While officials of the U.S. Census Bureau pronounced the effort a success Wednesday, reports from communities large and small indicated the overnight campaign to count street people and shelter dwellers frequently was botched.
Census Bureau officials said the results of the homeless census, which involved about 15,000 census takers assigned to visit more than 20,000 locations, will not become available until next year. Within hours after the dusk-to-dawn effort concluded, however, critics were saying that the census is not likely to resolve the decade-long debate over how many Americans are homeless. Estimates have ranged from a few hundred thousand to a few million.
Many of the more than 200 field enumerators who fanned out across Orange County expressed surprise that more people weren't discovered living on the streets.
"I think we've read too many stories--they had us believing the homeless would be swarming all over the place," said Joe Montes, Fullerton census district manager. "We could be coming face-to-face with an exaggeration of the (homeless) population. We'll find out when we pool our numbers."
But homeless advocates answered that such perceptions are inaccurate.
Susan Oakson, coordinator of the Orange County Homeless Issues Task Force, said she suspects that census takers missed several pockets of Orange County's homeless people, who have been estimated to number upwards of 10,000.
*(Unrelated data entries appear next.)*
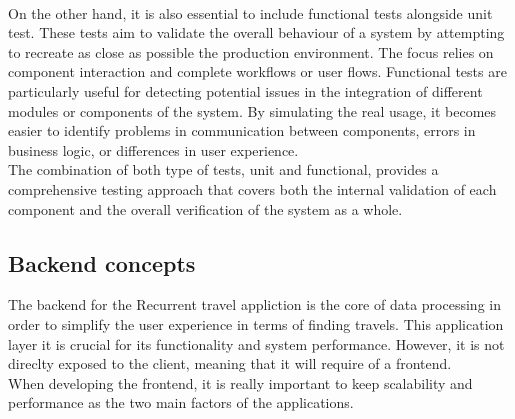 \documentclass[../memory.tex]{subfiles}
\begin{document}
\\
On the other hand, it is also essential to include functional tests alongside
unit test. These tests aim to validate the overall behaviour of a system by
attempting to recreate as close as possible the production environment. The
focus relies on component interaction and complete workflows or user flows.
Functional tests are particularly useful for detecting potential issues in the
integration of different modules or components of the system. By simulating the
real usage, it becomes easier to identify problems in communication between
components, errors in business logic, or differences in user experience.
\\
The combination of both type of tests, unit and functional, provides a
comprehensive testing approach that covers both the internal validation of each
component and the overall verification of the system as a whole.
\subsection{Backend concepts}
The backend for the Recurrent travel appliction is the core of data processing
in order to simplify the user experience in terms of finding travels. This
application layer it is crucial for its functionality and system performance.
However, it is not direclty exposed to the client, meaning that it will require
of a frontend.
\\
When developing the frontend, it is really important to keep scalability and
performance as the two main factors of the applications.
\end{document}
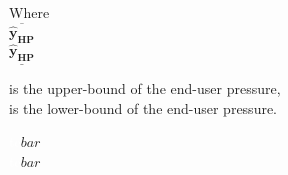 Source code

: \begin{minipage}[t]{0.20\textwidth}
Where\\
\hspace*{8mm} $ \overline{\bm{\hat{y}_{HP}}} $ \\
\hspace*{8mm} $ \underline{\bm{\hat{y}_{HP}}} $ 
\end{minipage}
\begin{minipage}[t]{0.68\textwidth}
\vspace*{2mm}
is the upper-bound of the end-user pressure, \\
is the lower-bound of the end-user pressure. 
\end{minipage}
\begin{minipage}[t]{0.10\textwidth}
\vspace*{1.8mm}
\textcolor{White}{te}$\unit{bar}$\\
\textcolor{White}{te}$\unit{bar}$
\end{minipage}

%



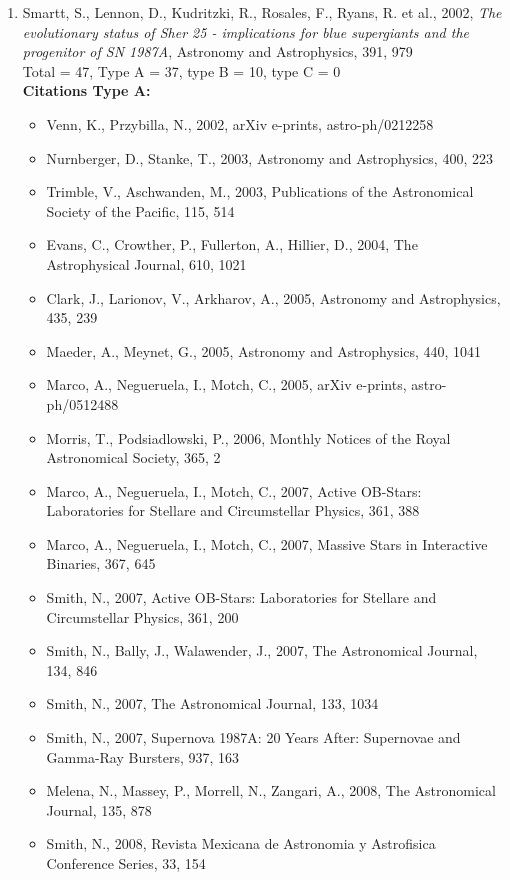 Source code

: \documentclass{letter}
\begin{document}
\begin{enumerate}
\item Smartt, S., Lennon, D., Kudritzki, R., Rosales, F., Ryans, R. et al., 2002, {\it The evolutionary status of Sher 25 - implications for blue supergiants and the progenitor of SN 1987A}, Astronomy and Astrophysics, 391, 979 \\ 
Total = 47, Type A = 37, type B = 10, type C = 0 \\ 
{\bf Citations Type A:}
\begin{itemize}
\item Venn, K., Przybilla, N., 2002, arXiv e-prints, astro-ph/0212258
\item Nurnberger, D., Stanke, T., 2003, Astronomy and Astrophysics, 400, 223
\item Trimble, V., Aschwanden, M., 2003, Publications of the Astronomical Society of the Pacific, 115, 514
\item Evans, C., Crowther, P., Fullerton, A., Hillier, D., 2004, The Astrophysical Journal, 610, 1021
\item Clark, J., Larionov, V., Arkharov, A., 2005, Astronomy and Astrophysics, 435, 239
\item Maeder, A., Meynet, G., 2005, Astronomy and Astrophysics, 440, 1041
\item Marco, A., Negueruela, I., Motch, C., 2005, arXiv e-prints, astro-ph/0512488
\item Morris, T., Podsiadlowski, P., 2006, Monthly Notices of the Royal Astronomical Society, 365, 2
\item Marco, A., Negueruela, I., Motch, C., 2007, Active OB-Stars: Laboratories for Stellare and Circumstellar Physics, 361, 388
\item Marco, A., Negueruela, I., Motch, C., 2007, Massive Stars in Interactive Binaries, 367, 645
\item Smith, N., 2007, Active OB-Stars: Laboratories for Stellare and Circumstellar Physics, 361, 200
\item Smith, N., Bally, J., Walawender, J., 2007, The Astronomical Journal, 134, 846
\item Smith, N., 2007, The Astronomical Journal, 133, 1034
\item Smith, N., 2007, Supernova 1987A: 20 Years After: Supernovae and Gamma-Ray Bursters, 937, 163
\item Melena, N., Massey, P., Morrell, N., Zangari, A., 2008, The Astronomical Journal, 135, 878
\item Smith, N., 2008, Revista Mexicana de Astronomia y Astrofisica Conference Series, 33, 154

\end{itemize}
\end{enumerate}
\end{document}
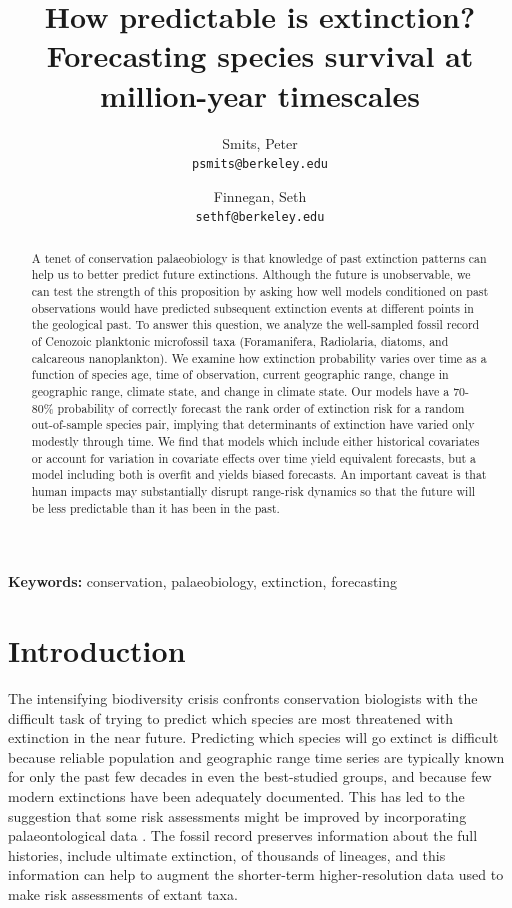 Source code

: \documentclass[12pt,letterpaper]{article}
\title{How predictable is extinction? Forecasting species survival at million-year timescales}
\author{
 Smits, Peter\\
 \texttt{psmits@berkeley.edu} 
 \and
 Finnegan, Seth\\
 \texttt{sethf@berkeley.edu}
}
\date{}
\begin{document}
\begin{refsection}

\maketitle

\linenumbers{}
\modulolinenumbers[3]

\begin{abstract}
  A tenet of conservation palaeobiology is that knowledge of past extinction patterns can help us to better predict future extinctions. Although the future is unobservable, we can test the strength of this proposition by asking how well models conditioned on past observations would have predicted subsequent extinction events at different points in the geological past. To answer this question, we analyze the well-sampled fossil record of Cenozoic planktonic microfossil taxa (Foramanifera, Radiolaria, diatoms, and calcareous nanoplankton). We examine how extinction probability varies over time as a function of species age, time of observation, current geographic range, change in geographic range, climate state, and change in climate state. Our models have a 70-80\% probability of correctly forecast the rank order of extinction risk for a random out-of-sample species pair, implying that determinants of extinction have varied only modestly through time. We find that models which include either historical covariates or account for variation in covariate effects over time yield equivalent forecasts, but a model including both is overfit and yields biased forecasts. An important caveat is that human impacts may substantially disrupt range-risk dynamics so that the future will be less predictable than it has been in the past.

\end{abstract}

{\bf Keywords:} conservation, palaeobiology, extinction, forecasting



\section{Introduction}

The intensifying biodiversity crisis confronts conservation biologists with the difficult task of trying to predict which species are most threatened with extinction in the near future. Predicting which species will go extinct is difficult because reliable population and geographic range time series are typically known for only the past few decades in even the best-studied groups, and because few modern extinctions have been adequately documented. This has led to the suggestion that some risk assessments might be improved by incorporating palaeontological data \citep{Finnegan2015,Kiessling2016}. The fossil record preserves information about the full histories, include ultimate extinction, of thousands of lineages, and this information can help to augment the shorter-term higher-resolution data used to make risk assessments of extant taxa.


\end{refsection}
\end{document}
"This is a huge job for the Census Bureau," Oakson said. "Many homeless people were missed. It's difficult to find people sleeping in their cars, for instance. It's difficult to distinguish the homeless living in low-cost motels. There is just not a perfect system for doing this."
Oakson said it would be wrong to surmise that Orange County is relatively free of homeless people based on the tales of census takers who returned from the field Wednesday morning. Unlike the highly visible street people of other urban areas such as Los Angeles, the homeless of Orange County tend to melt into the backdrop of society, particularly as night falls, she said.
But even in such urban strongholds, critics were charging that the count had missed a sizable chunk of the homeless population.